# Kowa SE focus help needed(prism focus help)



## DRodgers (May 20, 2007)

Picked up a Kowa Se range finder its a SLV and it has a split prism focus in the view finder..

Can someone explain how these work I find all the viewfinder out of focus and the prism in focus a bit more?


----------



## Mitica100 (May 21, 2007)

DRodgers said:


> Picked up a Kowa Se range finder its a SLV and it has a split prism focus in the view finder..
> 
> Can someone explain how these work I find all the viewfinder out of focus and the prism in focus a bit more?


 
You mean like this one?





​If so, that is an SLR (Single Lens Reflex) and not a rangefinder. The prism will convert the image so you can see it the right side up and true left and right. The split prism is an extra aid in critical focusing. What you need to focus on (pun intended) is the split prism, where you see a part of the image being split into two. You need to align perfectly these two, no ziggies and then you are in focus. The rest of the finder is to help with the composition and not the focusing, although older SLRs have been known to be made with only a ground glass finder.

If you still have a problem with the finder not being in focus while the split prism is, then you might need to change the prism/finder.

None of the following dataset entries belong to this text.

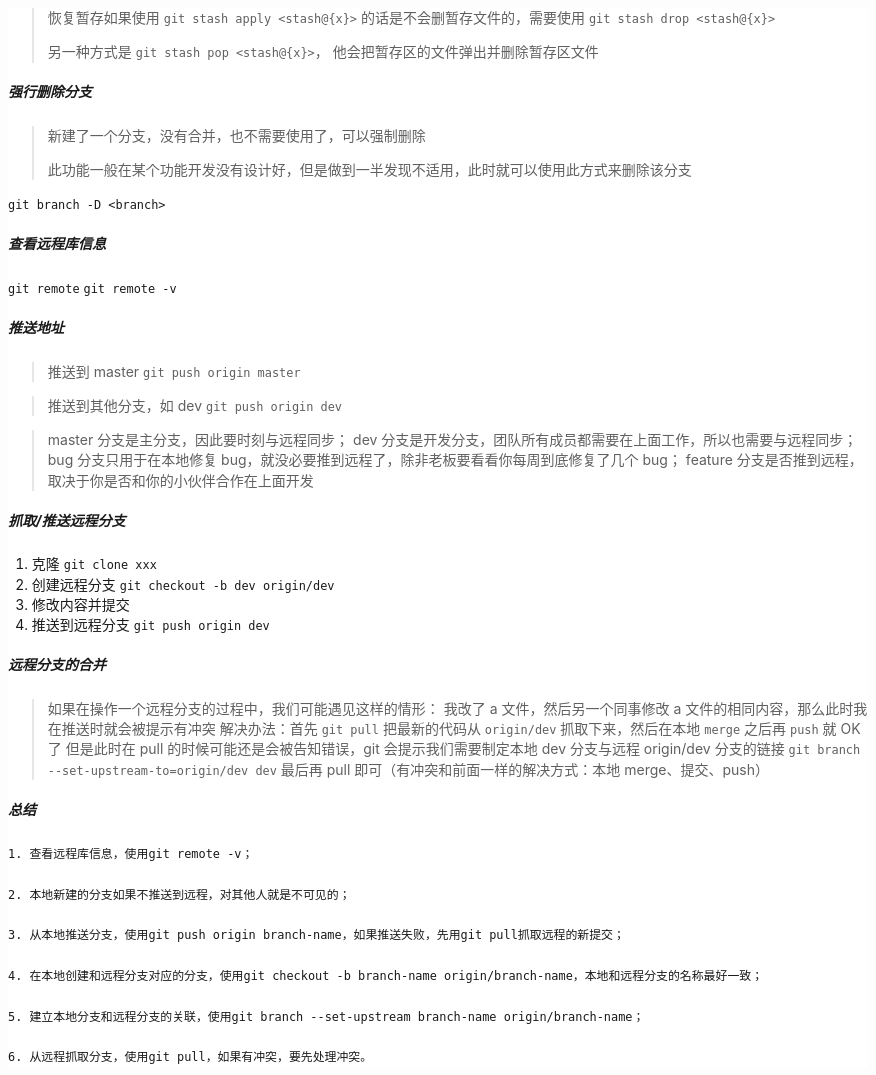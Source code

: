 > 恢复暂存如果使用 `git stash apply <stash@{x}>` 的话是不会删暂存文件的，需要使用 `git stash drop <stash@{x}>`
>
> 另一种方式是 `git stash pop <stash@{x}>`， 他会把暂存区的文件弹出并删除暂存区文件

##### 强行删除分支

> 新建了一个分支，没有合并，也不需要使用了，可以强制删除
>
> 此功能一般在某个功能开发没有设计好，但是做到一半发现不适用，此时就可以使用此方式来删除该分支

`git branch -D <branch>`

##### 查看远程库信息

`git remote`
`git remote -v`

##### 推送地址

> 推送到 master
> `git push origin master`

> 推送到其他分支，如 dev
> `git push origin dev`

> master 分支是主分支，因此要时刻与远程同步；
> dev 分支是开发分支，团队所有成员都需要在上面工作，所以也需要与远程同步；
> bug 分支只用于在本地修复 bug，就没必要推到远程了，除非老板要看看你每周到底修复了几个 bug；
> feature 分支是否推到远程，取决于你是否和你的小伙伴合作在上面开发

##### 抓取/推送远程分支

1. 克隆 `git clone xxx`
2. 创建远程分支 `git checkout -b dev origin/dev`
3. 修改内容并提交
4. 推送到远程分支 `git push origin dev`

##### 远程分支的合并

> 如果在操作一个远程分支的过程中，我们可能遇见这样的情形：
> 我改了 a 文件，然后另一个同事修改 a 文件的相同内容，那么此时我在推送时就会被提示有冲突
> 解决办法：首先 `git pull` 把最新的代码从 `origin/dev` 抓取下来，然后在本地 `merge` 之后再 `push` 就 OK 了
> 但是此时在 pull 的时候可能还是会被告知错误，git 会提示我们需要制定本地 dev 分支与远程 origin/dev 分支的链接
> `git branch --set-upstream-to=origin/dev dev`
> 最后再 pull 即可（有冲突和前面一样的解决方式：本地 merge、提交、push）

##### 总结

```
1. 查看远程库信息，使用git remote -v；

2. 本地新建的分支如果不推送到远程，对其他人就是不可见的；

3. 从本地推送分支，使用git push origin branch-name，如果推送失败，先用git pull抓取远程的新提交；

4. 在本地创建和远程分支对应的分支，使用git checkout -b branch-name origin/branch-name，本地和远程分支的名称最好一致；

5. 建立本地分支和远程分支的关联，使用git branch --set-upstream branch-name origin/branch-name；

6. 从远程抓取分支，使用git pull，如果有冲突，要先处理冲突。
```

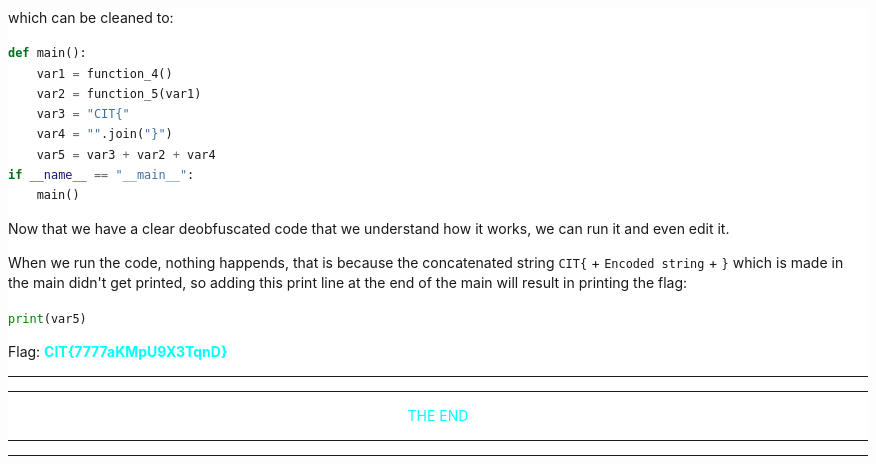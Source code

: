 which can be cleaned to:

```py
def main():
    var1 = function_4()
    var2 = function_5(var1)
    var3 = "CIT{"
    var4 = "".join("}")
    var5 = var3 + var2 + var4
if __name__ == "__main__":
    main()
```

Now that we have a clear deobfuscated code that we understand how it works, we can run it and even edit it.

When we run the code, nothing happends, that is because the concatenated string `CIT{` + `Encoded string` + `}` which is made in the main didn't get printed, so adding this print line at the end of the main will result in printing the flag:

```py
print(var5)
```

Flag: <span style="color:#00FFFF;">**CIT{7777aKMpU9X3TqnD}**</span>



___
___

<p align="center"><span style="color:#00FFFF;">THE END</span></p>


___
___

I had no idea there are still people that use a Kowa.   They were very good cameras and I had one at some point, it was stolen and I was left with two lenses, which I gave away for free. I wish I knew...​


----------



## DRodgers (May 21, 2007)

Thats great info thanks so much!

I found out yesterday night when I stripped it down and serviced it that its a slr even though they label it slv and its a fixed lens

How do you control the shutter speed with this old girl I can can only see dial ins for f-stop and iso?


----------



## Mitica100 (May 21, 2007)

Here is a manual for the Kowa SE-T (should be close enough):

http://www.butkus.org/chinon/kowa/kowa_se_t/kowa_se_t.htm


----------